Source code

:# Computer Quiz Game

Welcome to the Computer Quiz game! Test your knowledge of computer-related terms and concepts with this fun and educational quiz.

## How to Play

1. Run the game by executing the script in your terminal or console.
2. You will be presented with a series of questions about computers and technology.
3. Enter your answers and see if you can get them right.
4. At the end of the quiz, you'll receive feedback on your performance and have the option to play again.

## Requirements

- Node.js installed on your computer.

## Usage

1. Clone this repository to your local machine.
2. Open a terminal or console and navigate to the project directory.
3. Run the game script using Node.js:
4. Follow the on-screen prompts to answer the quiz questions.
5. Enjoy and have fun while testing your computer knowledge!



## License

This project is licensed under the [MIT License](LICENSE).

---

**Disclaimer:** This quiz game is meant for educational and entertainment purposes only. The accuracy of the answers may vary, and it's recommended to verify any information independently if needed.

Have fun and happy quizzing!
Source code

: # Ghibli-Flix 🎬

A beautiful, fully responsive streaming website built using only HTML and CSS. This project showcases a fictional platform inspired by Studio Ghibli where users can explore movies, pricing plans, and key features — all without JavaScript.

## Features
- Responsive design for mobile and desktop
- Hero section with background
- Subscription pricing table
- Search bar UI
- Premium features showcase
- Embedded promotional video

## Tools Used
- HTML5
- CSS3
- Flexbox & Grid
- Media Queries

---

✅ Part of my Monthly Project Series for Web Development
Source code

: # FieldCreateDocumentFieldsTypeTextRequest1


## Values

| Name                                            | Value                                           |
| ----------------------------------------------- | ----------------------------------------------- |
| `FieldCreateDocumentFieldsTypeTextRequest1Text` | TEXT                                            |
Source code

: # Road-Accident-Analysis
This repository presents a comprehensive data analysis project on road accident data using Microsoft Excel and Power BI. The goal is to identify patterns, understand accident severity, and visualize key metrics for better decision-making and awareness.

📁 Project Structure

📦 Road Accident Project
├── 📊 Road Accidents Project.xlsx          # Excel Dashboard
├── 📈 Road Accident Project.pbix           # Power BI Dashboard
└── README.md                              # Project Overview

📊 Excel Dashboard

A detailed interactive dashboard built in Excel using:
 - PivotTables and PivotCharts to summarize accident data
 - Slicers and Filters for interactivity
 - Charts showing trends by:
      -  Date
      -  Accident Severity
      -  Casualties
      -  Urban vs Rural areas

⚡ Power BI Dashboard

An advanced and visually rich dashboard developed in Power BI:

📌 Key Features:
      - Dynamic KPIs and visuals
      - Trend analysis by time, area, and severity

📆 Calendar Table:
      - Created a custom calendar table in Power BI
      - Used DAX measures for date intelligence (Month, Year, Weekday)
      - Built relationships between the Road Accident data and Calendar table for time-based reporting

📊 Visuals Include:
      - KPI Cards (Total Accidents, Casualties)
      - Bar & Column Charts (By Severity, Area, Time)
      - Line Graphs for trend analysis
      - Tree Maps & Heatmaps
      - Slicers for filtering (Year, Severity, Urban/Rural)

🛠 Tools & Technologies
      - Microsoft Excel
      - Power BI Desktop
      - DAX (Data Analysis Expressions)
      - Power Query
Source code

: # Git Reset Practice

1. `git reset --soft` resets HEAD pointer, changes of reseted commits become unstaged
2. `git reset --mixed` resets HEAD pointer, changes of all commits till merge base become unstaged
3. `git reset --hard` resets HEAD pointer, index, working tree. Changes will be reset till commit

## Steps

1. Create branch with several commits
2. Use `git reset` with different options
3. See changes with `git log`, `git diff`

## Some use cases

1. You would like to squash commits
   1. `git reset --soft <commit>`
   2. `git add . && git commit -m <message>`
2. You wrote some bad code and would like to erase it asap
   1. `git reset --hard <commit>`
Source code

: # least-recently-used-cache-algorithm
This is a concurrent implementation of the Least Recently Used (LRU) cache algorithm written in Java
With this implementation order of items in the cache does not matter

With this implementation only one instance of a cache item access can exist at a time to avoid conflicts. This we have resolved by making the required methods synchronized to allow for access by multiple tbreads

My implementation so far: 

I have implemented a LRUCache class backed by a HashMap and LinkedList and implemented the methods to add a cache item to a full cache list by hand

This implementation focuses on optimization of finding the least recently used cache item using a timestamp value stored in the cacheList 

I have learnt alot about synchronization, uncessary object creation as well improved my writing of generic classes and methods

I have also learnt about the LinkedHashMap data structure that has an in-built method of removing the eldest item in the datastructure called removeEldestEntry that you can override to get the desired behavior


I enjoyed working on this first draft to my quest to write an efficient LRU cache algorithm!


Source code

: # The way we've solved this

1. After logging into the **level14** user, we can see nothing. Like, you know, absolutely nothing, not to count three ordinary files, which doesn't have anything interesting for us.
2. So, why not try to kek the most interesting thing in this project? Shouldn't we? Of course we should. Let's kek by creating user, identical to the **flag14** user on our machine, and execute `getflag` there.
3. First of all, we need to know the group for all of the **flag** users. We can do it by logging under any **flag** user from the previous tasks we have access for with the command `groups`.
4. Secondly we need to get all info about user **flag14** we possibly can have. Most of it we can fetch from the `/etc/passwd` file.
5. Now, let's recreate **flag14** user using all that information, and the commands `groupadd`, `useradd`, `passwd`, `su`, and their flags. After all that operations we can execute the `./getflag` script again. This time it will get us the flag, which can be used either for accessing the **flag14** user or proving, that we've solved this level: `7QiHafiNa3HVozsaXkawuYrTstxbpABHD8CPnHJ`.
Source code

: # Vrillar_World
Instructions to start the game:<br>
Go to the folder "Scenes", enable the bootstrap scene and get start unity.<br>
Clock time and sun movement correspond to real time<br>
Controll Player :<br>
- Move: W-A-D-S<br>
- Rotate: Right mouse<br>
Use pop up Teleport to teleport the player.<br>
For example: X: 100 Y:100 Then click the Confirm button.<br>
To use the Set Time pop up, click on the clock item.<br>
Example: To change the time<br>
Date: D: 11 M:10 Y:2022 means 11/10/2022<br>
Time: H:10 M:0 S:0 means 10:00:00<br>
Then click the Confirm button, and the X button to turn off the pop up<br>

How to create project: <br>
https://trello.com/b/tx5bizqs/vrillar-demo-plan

------------------------

Which lines of the records hold the string "machine"? Copy each one.

1. Clone this repository to your local machine.
2. So, why not try to kek the most interesting thing in this project? Shouldn't we? Of course we should. Let's kek by creating user, identical to the **flag14** user on our machine, and execute `getflag` there.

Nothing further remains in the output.